Natural Foods Merchandiser
Secret Shopper: How does packaged bone broth compare to what can be made at home?

Secret Shopper: How does packaged bone broth compare to what can be made at home?

This month, Natural Foods Merchandiser's secret shopper visited a natural foods co-op in the Midwest and asked: "I see you sell packaged bone broth. Are these products nutritionally the same as bone broth I'd make at home?" Here's how the conversation played out:

Store: Well, I’m a big believer that anything you make at home will be better than store-bought. But as for specific nutrients in bone broth, I guess I’m not sure … let’s look at a few products. [She grabs a TetraPak carton from the shelf and examines the Nutrition Facts panel]. You know, this all looks pretty nutritious. I think the only thing you’d have to watch is sodium. Just make sure there isn’t a lot.

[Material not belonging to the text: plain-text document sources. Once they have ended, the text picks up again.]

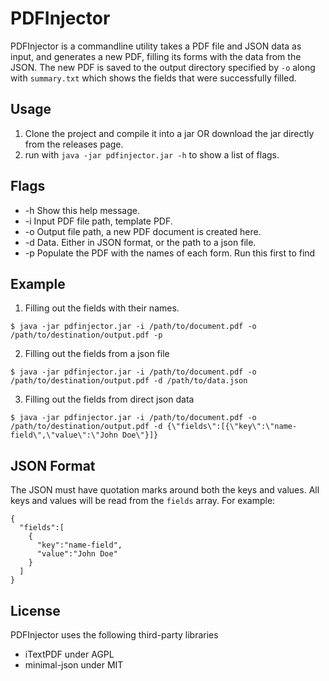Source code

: # PDFInjector
PDFInjector is a commandline utility takes a PDF file and JSON data as input, and generates a new PDF, filling its forms with the data from the JSON. The new PDF is saved to the output directory specified by `-o` along with `summary.txt` which shows the fields that were successfully filled.

## Usage
1. Clone the project and compile it into a jar OR download the jar directly from the releases page.
2. run with `java -jar pdfinjector.jar -h` to show a list of flags.

## Flags
* -h Show this help message.
* -i Input PDF file path, template PDF.
* -o Output file path, a new PDF document is created here.
* -d Data. Either in JSON format, or the path to a json file.
* -p Populate the PDF with the names of each form. Run this first to find

## Example
1. Filling out the fields with their names.

`$ java -jar pdfinjector.jar -i /path/to/document.pdf -o /path/to/destination/output.pdf -p`

2. Filling out the fields from a json file

`$ java -jar pdfinjector.jar -i /path/to/document.pdf -o /path/to/destination/output.pdf -d /path/to/data.json`

3. Filling out the fields from direct json data

`$ java -jar pdfinjector.jar -i /path/to/document.pdf -o /path/to/destination/output.pdf -d {\"fields\":[{\"key\":\"name-field\",\"value\":\"John Doe\"}]}`

## JSON Format
The JSON must have quotation marks around both the keys and values. All keys and values will be read from the `fields` array.
For example:
```
{
  "fields":[
    {
      "key":"name-field",
      "value":"John Doe"
    }
  ]
}
```

## License
PDFInjector uses the following third-party libraries
* iTextPDF under AGPL
* minimal-json under MIT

NFM: Are the bone broths in your cold beverage case similar to these here?

Store: Yep, they should be the same. Those are just packaged differently and must be kept cold—and you can drink them on the spot.

How did this retailer do?

Our expert educator: Jessica Crandall, RDN, spokesperson for the Academy of Nutrition and Dietetics

I applaud the retailer for not trying to be a nutrition expert or giving advice on something she wasn’t sure about. I like that she pointed out the Nutrition Facts panel and knew that broths in general can be high in sodium. Next time she might say that for a product to be considered low sodium, it should have less than 150 milligrams.

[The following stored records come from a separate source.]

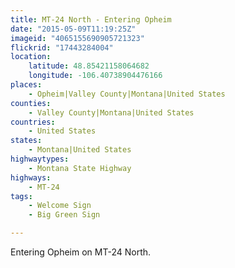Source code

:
 ```yaml
---
title: MT-24 North - Entering Opheim
date: "2015-05-09T11:19:25Z"
imageid: "4065155690905721323"
flickrid: "17443284004"
location:
    latitude: 48.85421158064682
    longitude: -106.40738904476166
places:
    - Opheim|Valley County|Montana|United States
counties:
    - Valley County|Montana|United States
countries:
    - United States
states:
    - Montana|United States
highwaytypes:
    - Montana State Highway
highways:
    - MT-24
tags:
    - Welcome Sign
    - Big Green Sign

---
```

Entering Opheim on MT-24 North.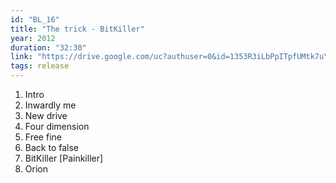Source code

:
 ```yaml
---
id: "BL_16"
title: "The trick - BitKiller"
year: 2012
duration: "32:30"
link: "https://drive.google.com/uc?authuser=0&id=1353R3iLbPpITpfUMtk7uYhLn_1by-0K6&export=download"
tags: release
---
```


01. Intro
02. Inwardly me
03. New drive
04. Four dimension
05. Free fine
06. Back to false
07. BitKiller [Painkiller]
08. Orion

I know you didn’t ask her specifically about what bone broth is or its purported benefits, but here’s the gist: It’s made by steeping bones for a long time, which draws out the collagen, protein and amino acids. Bone broth has become so popular, especially among active types, because these ingredients are believed to support strong, healthy bones and muscles, although science hasn’t proven that yet. You can definitely make bone broth at home, and it should be just as nutritious as a prepackaged version, but it’s very time consuming. From what I’ve seen, store-bought bone broths aren’t missing anything nutritionally—it’s just that the work has been done for you.

As for shelf-stable versus refrigerated, she’s right—they should be similar, although it’s tough to tell exactly, because you’re comparing one brand’s product to another’s. Each might use different kinds of bones and steep them for different lengths of time. But overall, I think the main difference is the preparation and packaging.